• PROBLEM
Give every line below again, exactly.

• Items from a dataset
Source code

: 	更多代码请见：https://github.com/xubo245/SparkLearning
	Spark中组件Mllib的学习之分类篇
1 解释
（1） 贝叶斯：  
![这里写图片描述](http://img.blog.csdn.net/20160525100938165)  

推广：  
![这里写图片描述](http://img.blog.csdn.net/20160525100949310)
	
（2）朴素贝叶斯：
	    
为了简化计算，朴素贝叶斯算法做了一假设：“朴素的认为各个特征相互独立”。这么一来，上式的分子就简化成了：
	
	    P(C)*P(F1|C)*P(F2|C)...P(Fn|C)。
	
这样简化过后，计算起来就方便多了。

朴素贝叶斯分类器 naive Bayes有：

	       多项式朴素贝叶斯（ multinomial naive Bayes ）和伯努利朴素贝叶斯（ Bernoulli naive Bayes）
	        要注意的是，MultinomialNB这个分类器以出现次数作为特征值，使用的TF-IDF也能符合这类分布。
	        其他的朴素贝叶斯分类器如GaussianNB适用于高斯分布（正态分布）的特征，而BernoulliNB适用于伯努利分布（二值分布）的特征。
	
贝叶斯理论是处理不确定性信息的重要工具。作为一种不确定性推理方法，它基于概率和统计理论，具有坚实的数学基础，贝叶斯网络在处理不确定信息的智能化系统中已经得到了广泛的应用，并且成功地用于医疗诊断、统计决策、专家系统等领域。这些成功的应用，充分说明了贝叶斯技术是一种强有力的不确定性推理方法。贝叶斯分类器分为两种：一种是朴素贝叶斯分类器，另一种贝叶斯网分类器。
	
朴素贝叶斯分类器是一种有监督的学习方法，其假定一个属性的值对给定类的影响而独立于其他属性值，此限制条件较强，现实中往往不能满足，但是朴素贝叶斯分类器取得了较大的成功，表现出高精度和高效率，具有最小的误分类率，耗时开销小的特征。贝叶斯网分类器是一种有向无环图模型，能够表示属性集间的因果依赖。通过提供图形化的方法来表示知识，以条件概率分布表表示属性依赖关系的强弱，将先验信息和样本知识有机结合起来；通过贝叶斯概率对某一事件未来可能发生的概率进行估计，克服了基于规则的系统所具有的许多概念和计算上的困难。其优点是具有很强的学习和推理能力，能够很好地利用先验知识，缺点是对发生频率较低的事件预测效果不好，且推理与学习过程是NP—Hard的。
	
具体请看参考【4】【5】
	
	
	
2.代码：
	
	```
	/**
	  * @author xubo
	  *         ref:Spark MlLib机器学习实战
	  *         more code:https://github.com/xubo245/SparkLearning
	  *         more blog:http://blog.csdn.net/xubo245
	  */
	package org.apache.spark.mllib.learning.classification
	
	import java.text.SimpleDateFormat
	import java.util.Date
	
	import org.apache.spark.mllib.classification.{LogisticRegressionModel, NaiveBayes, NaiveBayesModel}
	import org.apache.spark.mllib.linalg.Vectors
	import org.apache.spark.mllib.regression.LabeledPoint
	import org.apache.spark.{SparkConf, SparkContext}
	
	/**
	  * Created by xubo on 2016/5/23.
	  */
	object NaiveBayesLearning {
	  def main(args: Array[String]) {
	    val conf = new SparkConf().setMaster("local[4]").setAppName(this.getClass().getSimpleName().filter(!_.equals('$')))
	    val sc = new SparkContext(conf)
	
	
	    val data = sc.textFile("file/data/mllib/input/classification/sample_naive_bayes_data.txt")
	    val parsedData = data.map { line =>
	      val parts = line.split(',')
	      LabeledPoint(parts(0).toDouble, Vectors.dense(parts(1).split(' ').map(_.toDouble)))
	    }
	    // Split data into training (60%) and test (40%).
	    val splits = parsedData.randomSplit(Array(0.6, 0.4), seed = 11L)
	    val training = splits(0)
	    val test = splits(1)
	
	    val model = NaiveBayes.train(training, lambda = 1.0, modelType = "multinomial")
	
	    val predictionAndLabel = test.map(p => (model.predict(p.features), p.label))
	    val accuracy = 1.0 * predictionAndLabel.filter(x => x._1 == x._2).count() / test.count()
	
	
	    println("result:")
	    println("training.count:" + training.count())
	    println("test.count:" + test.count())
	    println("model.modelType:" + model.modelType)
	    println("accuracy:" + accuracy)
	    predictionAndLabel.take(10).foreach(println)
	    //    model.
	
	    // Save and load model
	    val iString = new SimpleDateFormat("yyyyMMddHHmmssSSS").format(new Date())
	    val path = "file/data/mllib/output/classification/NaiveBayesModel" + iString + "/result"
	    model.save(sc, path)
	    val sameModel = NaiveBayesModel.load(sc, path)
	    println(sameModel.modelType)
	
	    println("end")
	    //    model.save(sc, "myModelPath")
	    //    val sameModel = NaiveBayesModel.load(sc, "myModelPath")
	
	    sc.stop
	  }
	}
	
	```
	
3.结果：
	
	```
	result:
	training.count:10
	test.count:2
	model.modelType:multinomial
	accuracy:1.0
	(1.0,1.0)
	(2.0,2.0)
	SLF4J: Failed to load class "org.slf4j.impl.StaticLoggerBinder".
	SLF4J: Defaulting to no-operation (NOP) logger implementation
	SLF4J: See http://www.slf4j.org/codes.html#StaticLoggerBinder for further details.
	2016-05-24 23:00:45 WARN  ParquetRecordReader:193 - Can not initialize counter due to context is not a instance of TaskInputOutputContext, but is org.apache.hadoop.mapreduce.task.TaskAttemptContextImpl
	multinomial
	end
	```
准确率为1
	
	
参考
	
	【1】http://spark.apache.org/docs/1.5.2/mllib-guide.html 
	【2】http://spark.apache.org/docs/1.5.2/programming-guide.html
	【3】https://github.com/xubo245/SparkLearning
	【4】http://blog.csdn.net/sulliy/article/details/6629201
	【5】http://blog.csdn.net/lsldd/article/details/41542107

• EXERCISE SOLUTION
Source code

: 	更多代码请见：https://github.com/xubo245/SparkLearning
	Spark中组件Mllib的学习之分类篇
1 解释
（1） 贝叶斯：  
![这里写图片描述](http://img.blog.csdn.net/20160525100938165)  

推广：  
![这里写图片描述](http://img.blog.csdn.net/20160525100949310)
	
（2）朴素贝叶斯：
	    
为了简化计算，朴素贝叶斯算法做了一假设：“朴素的认为各个特征相互独立”。这么一来，上式的分子就简化成了：
	
	    P(C)*P(F1|C)*P(F2|C)...P(Fn|C)。
	
这样简化过后，计算起来就方便多了。

朴素贝叶斯分类器 naive Bayes有：

	       多项式朴素贝叶斯（ multinomial naive Bayes ）和伯努利朴素贝叶斯（ Bernoulli naive Bayes）
	        要注意的是，MultinomialNB这个分类器以出现次数作为特征值，使用的TF-IDF也能符合这类分布。
	        其他的朴素贝叶斯分类器如GaussianNB适用于高斯分布（正态分布）的特征，而BernoulliNB适用于伯努利分布（二值分布）的特征。
	
贝叶斯理论是处理不确定性信息的重要工具。作为一种不确定性推理方法，它基于概率和统计理论，具有坚实的数学基础，贝叶斯网络在处理不确定信息的智能化系统中已经得到了广泛的应用，并且成功地用于医疗诊断、统计决策、专家系统等领域。这些成功的应用，充分说明了贝叶斯技术是一种强有力的不确定性推理方法。贝叶斯分类器分为两种：一种是朴素贝叶斯分类器，另一种贝叶斯网分类器。
	
朴素贝叶斯分类器是一种有监督的学习方法，其假定一个属性的值对给定类的影响而独立于其他属性值，此限制条件较强，现实中往往不能满足，但是朴素贝叶斯分类器取得了较大的成功，表现出高精度和高效率，具有最小的误分类率，耗时开销小的特征。贝叶斯网分类器是一种有向无环图模型，能够表示属性集间的因果依赖。通过提供图形化的方法来表示知识，以条件概率分布表表示属性依赖关系的强弱，将先验信息和样本知识有机结合起来；通过贝叶斯概率对某一事件未来可能发生的概率进行估计，克服了基于规则的系统所具有的许多概念和计算上的困难。其优点是具有很强的学习和推理能力，能够很好地利用先验知识，缺点是对发生频率较低的事件预测效果不好，且推理与学习过程是NP—Hard的。
	
具体请看参考【4】【5】
	
	
	
2.代码：
	
	```
	/**
	  * @author xubo
	  *         ref:Spark MlLib机器学习实战
	  *         more code:https://github.com/xubo245/SparkLearning
	  *         more blog:http://blog.csdn.net/xubo245
	  */
	package org.apache.spark.mllib.learning.classification
	
	import java.text.SimpleDateFormat
	import java.util.Date
	
	import org.apache.spark.mllib.classification.{LogisticRegressionModel, NaiveBayes, NaiveBayesModel}
	import org.apache.spark.mllib.linalg.Vectors
	import org.apache.spark.mllib.regression.LabeledPoint
	import org.apache.spark.{SparkConf, SparkContext}
	
	/**
	  * Created by xubo on 2016/5/23.
	  */
	object NaiveBayesLearning {
	  def main(args: Array[String]) {
	    val conf = new SparkConf().setMaster("local[4]").setAppName(this.getClass().getSimpleName().filter(!_.equals('$')))
	    val sc = new SparkContext(conf)
	
	
	    val data = sc.textFile("file/data/mllib/input/classification/sample_naive_bayes_data.txt")
	    val parsedData = data.map { line =>
	      val parts = line.split(',')
	      LabeledPoint(parts(0).toDouble, Vectors.dense(parts(1).split(' ').map(_.toDouble)))
	    }
	    // Split data into training (60%) and test (40%).
	    val splits = parsedData.randomSplit(Array(0.6, 0.4), seed = 11L)
	    val training = splits(0)
	    val test = splits(1)
	
	    val model = NaiveBayes.train(training, lambda = 1.0, modelType = "multinomial")
	
	    val predictionAndLabel = test.map(p => (model.predict(p.features), p.label))
	    val accuracy = 1.0 * predictionAndLabel.filter(x => x._1 == x._2).count() / test.count()
	
	
	    println("result:")
	    println("training.count:" + training.count())
	    println("test.count:" + test.count())
	    println("model.modelType:" + model.modelType)
	    println("accuracy:" + accuracy)
	    predictionAndLabel.take(10).foreach(println)
	    //    model.
	
	    // Save and load model
	    val iString = new SimpleDateFormat("yyyyMMddHHmmssSSS").format(new Date())
	    val path = "file/data/mllib/output/classification/NaiveBayesModel" + iString + "/result"
	    model.save(sc, path)
	    val sameModel = NaiveBayesModel.load(sc, path)
	    println(sameModel.modelType)
	
	    println("end")
	    //    model.save(sc, "myModelPath")
	    //    val sameModel = NaiveBayesModel.load(sc, "myModelPath")
	
	    sc.stop
	  }
	}
	
	```
	
3.结果：
	
	```
	result:
	training.count:10
	test.count:2
	model.modelType:multinomial
	accuracy:1.0
	(1.0,1.0)
	(2.0,2.0)
	SLF4J: Failed to load class "org.slf4j.impl.StaticLoggerBinder".
	SLF4J: Defaulting to no-operation (NOP) logger implementation
	SLF4J: See http://www.slf4j.org/codes.html#StaticLoggerBinder for further details.
	2016-05-24 23:00:45 WARN  ParquetRecordReader:193 - Can not initialize counter due to context is not a instance of TaskInputOutputContext, but is org.apache.hadoop.mapreduce.task.TaskAttemptContextImpl
	multinomial
	end
	```
准确率为1
	
	
参考
	
	【1】http://spark.apache.org/docs/1.5.2/mllib-guide.html 
	【2】http://spark.apache.org/docs/1.5.2/programming-guide.html
	【3】https://github.com/xubo245/SparkLearning
	【4】http://blog.csdn.net/sulliy/article/details/6629201
	【5】http://blog.csdn.net/lsldd/article/details/41542107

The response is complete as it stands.